Wie gesagt, ich flüchte dann lieber auf die andere Station und komme erst zur Übergabe wieder runter. Inzwischen hat sich das Dienstzimmer gefüllt, und ich versuche zu Wort zu kommen. Wenn die Pflegedienstleitung dabei ist, ist es ziemlich aussichtslos. Ich schaue dann hilflos in die Runde und hoffe, dass eine der beiden Stationsleitungen sich meiner erbarmt und endlich die Übergabe entgegen nimmt. Die PDL (also die Pflegedienstleitung) hat das Wort. Sie gibt zu allem ihren Senf dazu. Ich schaue auf die Uhr. Endlich sehe ich eine Lücke und lege los. Ich rassele die wichtigen Sachen herunter und hoffe, dass ich nicht unterbrochen werde. Manchmal, wenn die PDL gutgelaunt ist, erinnert sie sich und die anderen daran, dass ich doch morgens auf den Bus müsse, und man sich deswegen mit dem Zwischenreden etwas zurückhalten solle. Sie selbst hält sich freilich nicht daran.

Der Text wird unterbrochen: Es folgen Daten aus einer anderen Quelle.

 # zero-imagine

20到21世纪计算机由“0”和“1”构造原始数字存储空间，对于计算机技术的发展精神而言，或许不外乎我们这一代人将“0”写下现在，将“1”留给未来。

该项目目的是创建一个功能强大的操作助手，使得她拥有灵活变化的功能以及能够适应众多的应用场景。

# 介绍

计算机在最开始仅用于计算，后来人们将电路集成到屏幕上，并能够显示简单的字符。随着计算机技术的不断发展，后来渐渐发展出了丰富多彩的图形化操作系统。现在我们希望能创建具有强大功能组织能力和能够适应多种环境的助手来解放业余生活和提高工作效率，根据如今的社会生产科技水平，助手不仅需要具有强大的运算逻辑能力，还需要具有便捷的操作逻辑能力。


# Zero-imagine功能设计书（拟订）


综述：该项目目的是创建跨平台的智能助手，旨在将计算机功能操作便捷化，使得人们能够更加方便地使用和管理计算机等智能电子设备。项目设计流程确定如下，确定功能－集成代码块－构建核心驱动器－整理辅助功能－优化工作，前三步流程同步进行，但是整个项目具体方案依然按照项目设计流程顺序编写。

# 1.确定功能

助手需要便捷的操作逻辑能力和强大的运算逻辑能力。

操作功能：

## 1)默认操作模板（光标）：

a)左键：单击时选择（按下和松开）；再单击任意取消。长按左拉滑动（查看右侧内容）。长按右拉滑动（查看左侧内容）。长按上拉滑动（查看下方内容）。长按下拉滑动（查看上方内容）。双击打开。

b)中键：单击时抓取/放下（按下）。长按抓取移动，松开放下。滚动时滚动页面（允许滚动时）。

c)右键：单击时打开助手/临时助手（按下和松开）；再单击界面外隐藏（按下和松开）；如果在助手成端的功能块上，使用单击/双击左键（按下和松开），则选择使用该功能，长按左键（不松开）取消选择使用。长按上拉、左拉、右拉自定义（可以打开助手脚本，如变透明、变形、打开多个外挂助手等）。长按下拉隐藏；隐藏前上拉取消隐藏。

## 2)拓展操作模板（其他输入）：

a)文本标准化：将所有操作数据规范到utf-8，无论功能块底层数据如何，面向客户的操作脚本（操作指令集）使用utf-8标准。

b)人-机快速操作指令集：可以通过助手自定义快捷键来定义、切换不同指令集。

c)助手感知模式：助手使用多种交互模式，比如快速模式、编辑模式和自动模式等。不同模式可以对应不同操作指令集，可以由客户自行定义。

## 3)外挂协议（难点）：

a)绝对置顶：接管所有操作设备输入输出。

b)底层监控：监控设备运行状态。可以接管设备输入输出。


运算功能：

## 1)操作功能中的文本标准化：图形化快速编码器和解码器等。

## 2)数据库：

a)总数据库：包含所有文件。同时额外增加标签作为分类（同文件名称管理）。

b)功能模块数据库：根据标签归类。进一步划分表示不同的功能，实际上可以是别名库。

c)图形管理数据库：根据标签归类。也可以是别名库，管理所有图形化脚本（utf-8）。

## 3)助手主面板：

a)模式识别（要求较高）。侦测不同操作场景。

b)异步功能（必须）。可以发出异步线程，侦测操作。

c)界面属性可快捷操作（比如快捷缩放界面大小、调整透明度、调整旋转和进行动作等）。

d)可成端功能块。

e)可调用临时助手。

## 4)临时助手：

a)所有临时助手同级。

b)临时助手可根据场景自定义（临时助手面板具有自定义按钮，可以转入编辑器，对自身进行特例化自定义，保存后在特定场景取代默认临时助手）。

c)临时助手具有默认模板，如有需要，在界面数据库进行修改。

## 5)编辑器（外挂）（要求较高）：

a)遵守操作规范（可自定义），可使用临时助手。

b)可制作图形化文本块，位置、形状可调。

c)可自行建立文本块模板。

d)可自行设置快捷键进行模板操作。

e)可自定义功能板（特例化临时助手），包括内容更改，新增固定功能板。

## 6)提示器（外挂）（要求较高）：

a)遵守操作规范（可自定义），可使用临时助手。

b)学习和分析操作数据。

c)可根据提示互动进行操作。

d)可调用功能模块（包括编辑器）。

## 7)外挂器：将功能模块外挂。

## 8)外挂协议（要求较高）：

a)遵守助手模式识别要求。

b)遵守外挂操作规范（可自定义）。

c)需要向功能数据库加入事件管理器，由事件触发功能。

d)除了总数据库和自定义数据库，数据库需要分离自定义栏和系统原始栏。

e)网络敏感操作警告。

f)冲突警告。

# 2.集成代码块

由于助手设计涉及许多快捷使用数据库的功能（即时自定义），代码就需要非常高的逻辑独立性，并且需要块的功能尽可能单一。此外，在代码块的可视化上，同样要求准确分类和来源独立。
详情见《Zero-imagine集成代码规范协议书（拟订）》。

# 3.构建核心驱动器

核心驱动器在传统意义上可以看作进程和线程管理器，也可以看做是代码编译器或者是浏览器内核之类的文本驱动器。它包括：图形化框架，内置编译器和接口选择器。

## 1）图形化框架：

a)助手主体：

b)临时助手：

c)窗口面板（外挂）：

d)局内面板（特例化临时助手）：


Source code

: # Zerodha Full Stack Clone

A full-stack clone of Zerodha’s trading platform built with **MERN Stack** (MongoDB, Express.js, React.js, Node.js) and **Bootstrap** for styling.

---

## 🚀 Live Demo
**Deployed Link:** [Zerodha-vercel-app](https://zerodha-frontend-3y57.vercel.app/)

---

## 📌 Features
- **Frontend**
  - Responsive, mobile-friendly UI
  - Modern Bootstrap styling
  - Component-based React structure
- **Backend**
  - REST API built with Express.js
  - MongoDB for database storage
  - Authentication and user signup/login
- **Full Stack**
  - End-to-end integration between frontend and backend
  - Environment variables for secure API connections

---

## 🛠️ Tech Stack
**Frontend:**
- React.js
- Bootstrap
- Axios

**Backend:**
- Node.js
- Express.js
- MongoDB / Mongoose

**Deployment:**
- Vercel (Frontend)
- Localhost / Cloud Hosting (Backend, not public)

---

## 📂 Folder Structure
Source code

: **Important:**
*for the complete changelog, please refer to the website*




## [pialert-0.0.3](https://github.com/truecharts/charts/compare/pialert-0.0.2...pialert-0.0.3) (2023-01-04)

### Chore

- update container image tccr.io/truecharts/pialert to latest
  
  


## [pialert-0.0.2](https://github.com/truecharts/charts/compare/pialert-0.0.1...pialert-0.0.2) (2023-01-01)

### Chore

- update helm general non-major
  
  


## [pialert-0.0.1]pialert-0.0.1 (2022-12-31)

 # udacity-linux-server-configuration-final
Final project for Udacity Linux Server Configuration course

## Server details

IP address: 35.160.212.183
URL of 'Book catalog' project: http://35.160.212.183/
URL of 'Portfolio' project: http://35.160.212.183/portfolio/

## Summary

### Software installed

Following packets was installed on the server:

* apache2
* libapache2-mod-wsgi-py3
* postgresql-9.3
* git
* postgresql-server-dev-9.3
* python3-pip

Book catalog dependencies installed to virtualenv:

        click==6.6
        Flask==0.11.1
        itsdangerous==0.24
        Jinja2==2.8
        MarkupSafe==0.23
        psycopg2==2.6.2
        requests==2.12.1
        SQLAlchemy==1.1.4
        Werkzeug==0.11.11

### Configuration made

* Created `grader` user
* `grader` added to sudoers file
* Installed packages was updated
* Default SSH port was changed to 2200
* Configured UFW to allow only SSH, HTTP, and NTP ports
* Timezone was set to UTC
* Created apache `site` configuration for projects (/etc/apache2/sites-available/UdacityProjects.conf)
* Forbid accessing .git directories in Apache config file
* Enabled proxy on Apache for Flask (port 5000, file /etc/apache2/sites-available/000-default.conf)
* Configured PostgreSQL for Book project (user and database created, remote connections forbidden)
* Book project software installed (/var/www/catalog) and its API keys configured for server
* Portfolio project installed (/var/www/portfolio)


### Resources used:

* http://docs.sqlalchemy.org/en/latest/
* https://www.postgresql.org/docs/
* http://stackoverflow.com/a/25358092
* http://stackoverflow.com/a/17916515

Endlich geschafft! Ich rufe ihnen „Tschüss“ zu und eile Richtung Umkleiden.
Dann die Treppen hinunter, vorbei an der Dönerbude. Leicht echauffiert erreiche ich die Bushaltestelle. Ein azurblauer Streifen am Horizont kündigt die Morgenröte an. Die Ereignisse der Nacht wirbeln noch durch meinen Kopf. Ich atme ein paarmal tief durch und schaue mich um.